WHAT THE TASK REQUIRES:
Quote all entries in full, exactly.

——

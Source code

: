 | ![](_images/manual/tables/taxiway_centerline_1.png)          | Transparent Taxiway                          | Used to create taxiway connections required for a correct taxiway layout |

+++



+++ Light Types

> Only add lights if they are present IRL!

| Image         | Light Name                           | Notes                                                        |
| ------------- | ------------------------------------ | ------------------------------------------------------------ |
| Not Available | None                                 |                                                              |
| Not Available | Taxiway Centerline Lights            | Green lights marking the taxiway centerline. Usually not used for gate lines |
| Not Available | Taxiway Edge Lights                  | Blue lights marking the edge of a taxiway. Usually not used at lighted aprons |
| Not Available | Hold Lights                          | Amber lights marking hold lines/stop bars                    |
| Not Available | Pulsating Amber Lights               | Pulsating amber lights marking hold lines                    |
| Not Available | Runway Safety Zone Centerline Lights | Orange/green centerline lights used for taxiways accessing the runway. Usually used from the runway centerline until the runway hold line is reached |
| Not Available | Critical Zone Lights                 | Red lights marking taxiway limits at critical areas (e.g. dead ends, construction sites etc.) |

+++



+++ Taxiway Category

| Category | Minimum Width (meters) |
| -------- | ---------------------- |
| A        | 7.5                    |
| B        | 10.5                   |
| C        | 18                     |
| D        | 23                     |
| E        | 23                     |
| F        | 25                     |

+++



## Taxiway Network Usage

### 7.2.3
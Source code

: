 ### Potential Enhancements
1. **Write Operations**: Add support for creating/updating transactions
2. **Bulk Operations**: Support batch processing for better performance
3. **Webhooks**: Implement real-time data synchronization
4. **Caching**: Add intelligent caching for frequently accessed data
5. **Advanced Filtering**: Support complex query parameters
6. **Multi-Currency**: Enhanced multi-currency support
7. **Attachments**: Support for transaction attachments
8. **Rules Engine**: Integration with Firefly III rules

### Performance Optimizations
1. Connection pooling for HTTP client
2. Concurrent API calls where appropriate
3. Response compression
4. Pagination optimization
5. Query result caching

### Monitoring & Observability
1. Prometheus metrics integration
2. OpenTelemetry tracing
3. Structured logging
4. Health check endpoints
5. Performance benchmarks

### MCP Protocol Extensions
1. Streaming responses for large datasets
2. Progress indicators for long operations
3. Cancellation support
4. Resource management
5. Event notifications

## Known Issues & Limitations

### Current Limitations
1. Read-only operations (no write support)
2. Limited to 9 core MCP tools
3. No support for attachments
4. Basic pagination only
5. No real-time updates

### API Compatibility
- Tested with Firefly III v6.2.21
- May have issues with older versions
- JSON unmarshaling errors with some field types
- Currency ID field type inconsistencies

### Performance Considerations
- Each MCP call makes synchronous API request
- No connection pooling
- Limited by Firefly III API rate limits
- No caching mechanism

——

RESULT FOR THIS EXERCISE:
Source code

: | ![](_images/manual/tables/taxiway_centerline_1.png)          | Transparent Taxiway                          | Used to create taxiway connections required for a correct taxiway layout |

+++



+++ Light Types

> Only add lights if they are present IRL!

| Image         | Light Name                           | Notes                                                        |
| ------------- | ------------------------------------ | ------------------------------------------------------------ |
| Not Available | None                                 |                                                              |
| Not Available | Taxiway Centerline Lights            | Green lights marking the taxiway centerline. Usually not used for gate lines |
| Not Available | Taxiway Edge Lights                  | Blue lights marking the edge of a taxiway. Usually not used at lighted aprons |
| Not Available | Hold Lights                          | Amber lights marking hold lines/stop bars                    |
| Not Available | Pulsating Amber Lights               | Pulsating amber lights marking hold lines                    |
| Not Available | Runway Safety Zone Centerline Lights | Orange/green centerline lights used for taxiways accessing the runway. Usually used from the runway centerline until the runway hold line is reached |
| Not Available | Critical Zone Lights                 | Red lights marking taxiway limits at critical areas (e.g. dead ends, construction sites etc.) |

+++



+++ Taxiway Category

| Category | Minimum Width (meters) |
| -------- | ---------------------- |
| A        | 7.5                    |
| B        | 10.5                   |
| C        | 18                     |
| D        | 23                     |
| E        | 23                     |
| F        | 25                     |

+++



## Taxiway Network Usage

### 7.2.3
Source code

: ### Potential Enhancements
1. **Write Operations**: Add support for creating/updating transactions
2. **Bulk Operations**: Support batch processing for better performance
3. **Webhooks**: Implement real-time data synchronization
4. **Caching**: Add intelligent caching for frequently accessed data
5. **Advanced Filtering**: Support complex query parameters
6. **Multi-Currency**: Enhanced multi-currency support
7. **Attachments**: Support for transaction attachments
8. **Rules Engine**: Integration with Firefly III rules

### Performance Optimizations
1. Connection pooling for HTTP client
2. Concurrent API calls where appropriate
3. Response compression
4. Pagination optimization
5. Query result caching

### Monitoring & Observability
1. Prometheus metrics integration
2. OpenTelemetry tracing
3. Structured logging
4. Health check endpoints
5. Performance benchmarks

### MCP Protocol Extensions
1. Streaming responses for large datasets
2. Progress indicators for long operations
3. Cancellation support
4. Resource management
5. Event notifications

## Known Issues & Limitations

### Current Limitations
1. Read-only operations (no write support)
2. Limited to 9 core MCP tools
3. No support for attachments
4. Basic pagination only
5. No real-time updates

### API Compatibility
- Tested with Firefly III v6.2.21
- May have issues with older versions
- JSON unmarshaling errors with some field types
- Currency ID field type inconsistencies

### Performance Considerations
- Each MCP call makes synchronous API request
- No connection pooling
- Limited by Firefly III API rate limits
- No caching mechanism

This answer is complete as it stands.